(Dataset entries)
######

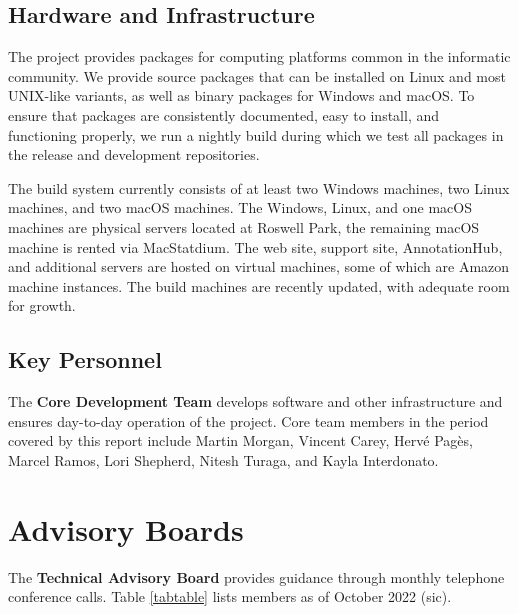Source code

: \documentclass[letterpaper]{article}
\begin{document}
\subsection{Hardware and Infrastructure}
\label{sec:pkg_building}

The \Bioconductor{} project provides packages for computing platforms
common in the informatic community.  We provide source packages
that can be installed on Linux and most UNIX-like variants, as well as
binary packages for Windows and macOS.  To ensure that packages are
consistently documented, easy to install, and functioning properly, we
run a nightly build during which we test all packages in the release
and development repositories.  

The build system currently consists of at least two Windows machines,
two Linux machines, and two macOS machines. The Windows, Linux, and
one macOS machines are physical servers located at Roswell Park, the
remaining macOS machine is rented via MacStatdium. The web site,
support site, AnnotationHub, and additional servers are hosted on
virtual machines, some of which are Amazon machine instances. The
build machines are recently updated, with adequate room for growth.

\subsection{Key Personnel}
\label{sec:key_personnel}

The \textbf{Core Development Team} 
develops software and other infrastructure
and ensures day-to-day operation of the project. Core team members in
the period covered by this report include Martin Morgan, Vincent Carey, Herv\'{e}
Pag\`{e}s, Marcel Ramos, Lori Shepherd, Nitesh Turaga,
and Kayla Interdonato. 

\section{Advisory Boards}

The \textbf{Technical Advisory Board} provides guidance through
monthly telephone conference calls.  Table \ref{tabtable}
lists members as of October 2022 (sic).
\end{document}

######

Starting at the line that contains "The build system" and stopping after the line that contains "and ensures day-to-day", write out every line exactly as it appears above, and no other line.

## Output of the task
The build system currently consists of at least two Windows machines,
two Linux machines, and two macOS machines. The Windows, Linux, and
one macOS machines are physical servers located at Roswell Park, the
remaining macOS machine is rented via MacStatdium. The web site,
support site, AnnotationHub, and additional servers are hosted on
virtual machines, some of which are Amazon machine instances. The
build machines are recently updated, with adequate room for growth.

\subsection{Key Personnel}
\label{sec:key_personnel}

The \textbf{Core Development Team} 
develops software and other infrastructure
and ensures day-to-day operation of the project. Core team members in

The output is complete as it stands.